British engineer, shipyard director

Edith Mary Douglas (née Dale) (13 November 1877 – 30 November 1962) was a British engineer, shipyard director and the first woman to fly in an experimental bomber aircraft.

==Early life and marriage==
Edith Mary Dale was born in Kanpur, India. Her father was George Desborough Dale, and he worked in the Indian Civil Service. Douglas was sent home to school in England.

She married Major Clifford Hugh Douglas in 1915. She was his second wife and they had one daughter. Douglas was often referred to as Mrs C. H. Douglas, using the convention of adopting the husband's full name.

== Entry into engineering circles ==
Through her husband Edith Douglas learned about engineering and finance. Her husband was one of the founders of the Social Credit movement during the 1920s.

He was Assistant Superintendent of the Royal Aircraft Factory Farnborough during the First World War. Douglas worked with her husband and got involved with the technical aspect of his work. As a result, Douglas was the first woman to fly in experimental bomber aircraft. She attended the 1926 World Engineering Conference in Tokyo and travelled around the world twice, and was considered a great raconteur about her travels.

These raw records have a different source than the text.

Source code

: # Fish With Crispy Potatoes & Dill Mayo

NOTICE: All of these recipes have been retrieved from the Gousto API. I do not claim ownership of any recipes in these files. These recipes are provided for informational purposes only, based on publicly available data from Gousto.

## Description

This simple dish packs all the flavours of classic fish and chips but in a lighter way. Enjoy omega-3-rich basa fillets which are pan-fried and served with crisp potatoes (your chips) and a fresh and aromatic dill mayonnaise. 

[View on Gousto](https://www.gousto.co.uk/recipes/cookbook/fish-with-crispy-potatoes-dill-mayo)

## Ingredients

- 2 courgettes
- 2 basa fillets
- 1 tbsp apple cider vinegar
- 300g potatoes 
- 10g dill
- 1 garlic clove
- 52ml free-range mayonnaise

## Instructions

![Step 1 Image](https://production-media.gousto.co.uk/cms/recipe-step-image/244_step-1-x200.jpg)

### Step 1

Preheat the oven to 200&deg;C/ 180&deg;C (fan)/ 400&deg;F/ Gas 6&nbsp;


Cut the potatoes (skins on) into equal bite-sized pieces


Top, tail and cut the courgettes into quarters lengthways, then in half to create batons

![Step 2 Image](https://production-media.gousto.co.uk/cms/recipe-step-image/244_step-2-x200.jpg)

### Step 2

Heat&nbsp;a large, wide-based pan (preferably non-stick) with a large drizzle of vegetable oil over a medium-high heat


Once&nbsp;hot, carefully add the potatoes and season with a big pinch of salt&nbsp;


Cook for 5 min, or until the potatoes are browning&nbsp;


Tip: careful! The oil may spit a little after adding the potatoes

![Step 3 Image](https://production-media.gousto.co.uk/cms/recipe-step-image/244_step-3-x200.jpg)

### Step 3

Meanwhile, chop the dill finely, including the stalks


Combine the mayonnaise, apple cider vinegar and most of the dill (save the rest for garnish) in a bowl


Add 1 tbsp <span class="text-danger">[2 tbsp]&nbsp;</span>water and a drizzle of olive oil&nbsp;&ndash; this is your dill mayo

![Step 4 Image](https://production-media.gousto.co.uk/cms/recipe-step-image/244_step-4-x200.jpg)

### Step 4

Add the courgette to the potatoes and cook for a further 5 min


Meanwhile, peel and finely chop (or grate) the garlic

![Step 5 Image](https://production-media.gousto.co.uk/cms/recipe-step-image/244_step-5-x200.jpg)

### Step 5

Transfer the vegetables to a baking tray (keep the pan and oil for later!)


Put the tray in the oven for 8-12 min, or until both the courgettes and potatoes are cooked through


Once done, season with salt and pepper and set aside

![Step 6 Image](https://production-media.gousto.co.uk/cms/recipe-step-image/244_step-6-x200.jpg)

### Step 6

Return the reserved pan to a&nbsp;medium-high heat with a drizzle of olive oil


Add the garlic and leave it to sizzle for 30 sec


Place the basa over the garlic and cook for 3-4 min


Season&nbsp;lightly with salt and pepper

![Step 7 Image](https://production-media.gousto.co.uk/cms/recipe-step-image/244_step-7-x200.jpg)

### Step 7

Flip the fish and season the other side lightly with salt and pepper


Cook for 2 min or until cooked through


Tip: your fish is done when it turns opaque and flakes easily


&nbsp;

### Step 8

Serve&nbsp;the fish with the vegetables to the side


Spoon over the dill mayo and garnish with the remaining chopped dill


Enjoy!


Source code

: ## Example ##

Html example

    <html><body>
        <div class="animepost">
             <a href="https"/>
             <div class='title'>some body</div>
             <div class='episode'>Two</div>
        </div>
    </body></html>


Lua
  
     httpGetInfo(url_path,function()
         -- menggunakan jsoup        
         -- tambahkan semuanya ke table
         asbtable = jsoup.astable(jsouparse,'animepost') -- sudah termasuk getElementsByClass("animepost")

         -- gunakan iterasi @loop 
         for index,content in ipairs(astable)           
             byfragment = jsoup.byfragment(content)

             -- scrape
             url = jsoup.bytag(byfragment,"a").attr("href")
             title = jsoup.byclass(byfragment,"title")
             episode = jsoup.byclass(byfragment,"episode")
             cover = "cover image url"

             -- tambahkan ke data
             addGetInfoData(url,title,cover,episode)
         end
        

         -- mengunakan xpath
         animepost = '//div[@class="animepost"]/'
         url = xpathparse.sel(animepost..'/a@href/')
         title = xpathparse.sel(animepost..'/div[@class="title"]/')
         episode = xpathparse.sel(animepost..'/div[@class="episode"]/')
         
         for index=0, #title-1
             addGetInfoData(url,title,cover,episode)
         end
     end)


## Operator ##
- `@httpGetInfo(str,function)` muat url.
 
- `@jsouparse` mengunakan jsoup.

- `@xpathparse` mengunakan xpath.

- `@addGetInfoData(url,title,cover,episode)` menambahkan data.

She became co-director of the Swanwick Shipyard (Hamble River Yacht & Engineering Co.) The shipyard worked on craft powered by sail, steam or motor, generated its own electricity and pumped its own water, and had a slipway for boats up to 250 tons. During the Second World War the company provided construction for small craft for the Admiralty.

Douglas was actively involved in establishing women's organisations.

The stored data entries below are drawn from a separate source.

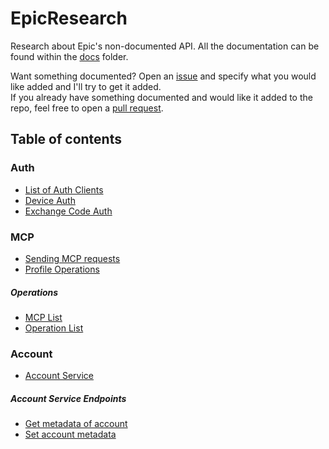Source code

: # EpicResearch
Research about Epic's non-documented API. All the documentation can be found within the [docs](https://github.com/MixV2/EpicResearch/tree/master/docs) folder.  

Want something documented? Open an [issue](https://github.com/MixV2/EpicResearch/issues) and specify what you would like added and I'll try to get it added.  
If you already have something documented and would like it added to the repo, feel free to open a [pull request](https://github.com/MixV2/EpicResearch/pulls).

## Table of contents

### Auth
- [List of Auth Clients](https://github.com/MixV2/EpicResearch/blob/master/docs/auth/auth_clients.md)
- [Device Auth](https://github.com/MixV2/EpicResearch/blob/master/docs/auth/device_auth.md)
- [Exchange Code Auth](https://github.com/MixV2/EpicResearch/blob/master/docs/auth/exchange_code.md)
### MCP
- [Sending MCP requests](https://github.com/MixV2/EpicResearch/blob/master/docs/mcp/profile/operation_request.md)
- [Profile Operations](https://github.com/MixV2/EpicResearch/blob/master/docs/mcp/profile/profile_operations.md)
##### Operations
- [MCP List](https://github.com/MixV2/EpicResearch/blob/master/docs/mcp/mcp_list.md)
- [Operation List](https://github.com/MixV2/EpicResearch/tree/master/docs/mcp/profile/operations)
### Account
- [Account Service](https://github.com/MixV2/EpicResearch/blob/master/docs/account/account.md)
##### Account Service Endpoints
- [Get metadata of account](https://github.com/MixV2/EpicResearch/blob/master/docs/account/endpoints/get_account_metadata.md)
- [Set account metadata](https://github.com/MixV2/EpicResearch/blob/master/docs/account/endpoints/set_account_metadata.md)
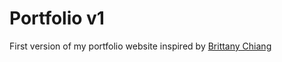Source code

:# Portfolio v1

First version of my portfolio website inspired by [Brittany Chiang](https://brittanychiang.com/)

== Women's Engineering Society ==
She became a member of the Women's Engineering Society in 1932, was elected vice president to celebrated pilot Amy Johnson when she held the presidential role, often stepping in when Johnson was unavailable. Edith Douglas became president of the society in 1938. She was succeeded in the role by Caroline Haslett and her vice president was electrical engineer Gertrude Entwisle. A 1937 article stated that the soon to be WES president “Mrs. Douglas… starts work most days round about 8 a.m. in Southampton ship-building yard which belongs to the company of which she a director. In a blue flannel suit and old yachting cap, this handsome, dark-eyed woman directs gangs of men and organises the business of the yard”. She told the interviewer that “more women should go in for planning yachts. Even though yachts do float, they are potential homes and as such should be planned from the woman’s point of view.”

Edith Douglas was a successful competitive sailor and yachtsman and won many prizes in regattas, owning a sloop named 'Enid'. She loved playing sport, particularly tennis and golf, and had a great sense of humour. After the end of the war, she retired and moved to Scotland.

Edith Mary Douglas died on 30 November 1962.